EXERCISE DIRECTIONS:
In the records below, find the line containing "### Resources"; give it again exactly, along with every line that follows, and nothing else.

Records drawn from a dataset
======

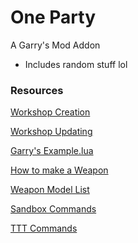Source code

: # One Party
A Garry's Mod Addon

- Includes random stuff lol

### Resources

[Workshop Creation](https://wiki.facepunch.com/gmod/Workshop_Addon_Creation)

[Workshop Updating](https://wiki.facepunch.com/gmod/Workshop_Addon_Updating)

[Garry's Example.lua](https://github.com/Facepunch/garrysmod/blob/master/garrysmod/gamemodes/sandbox/entities/weapons/gmod_tool/stools/example.lua)

[How to make a Weapon](https://steamcommunity.com/sharedfiles/filedetails/?id=628930449)

[Weapon Model List](https://maurits.tv/data/garrysmod/wiki/wiki.garrysmod.com/index9a1c.html)

[Sandbox Commands](https://github.com/Facepunch/garrysmod/blob/master/garrysmod/gamemodes/sandbox/gamemode/commands.lua)

[TTT Commands](https://github.com/Facepunch/garrysmod/blob/master/garrysmod/gamemodes/terrortown/gamemode/admin.lua)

======

RESULT BELOW:
### Resources

[Workshop Creation](https://wiki.facepunch.com/gmod/Workshop_Addon_Creation)

[Workshop Updating](https://wiki.facepunch.com/gmod/Workshop_Addon_Updating)

[Garry's Example.lua](https://github.com/Facepunch/garrysmod/blob/master/garrysmod/gamemodes/sandbox/entities/weapons/gmod_tool/stools/example.lua)

[How to make a Weapon](https://steamcommunity.com/sharedfiles/filedetails/?id=628930449)

[Weapon Model List](https://maurits.tv/data/garrysmod/wiki/wiki.garrysmod.com/index9a1c.html)

[Sandbox Commands](https://github.com/Facepunch/garrysmod/blob/master/garrysmod/gamemodes/sandbox/gamemode/commands.lua)

[TTT Commands](https://github.com/Facepunch/garrysmod/blob/master/garrysmod/gamemodes/terrortown/gamemode/admin.lua)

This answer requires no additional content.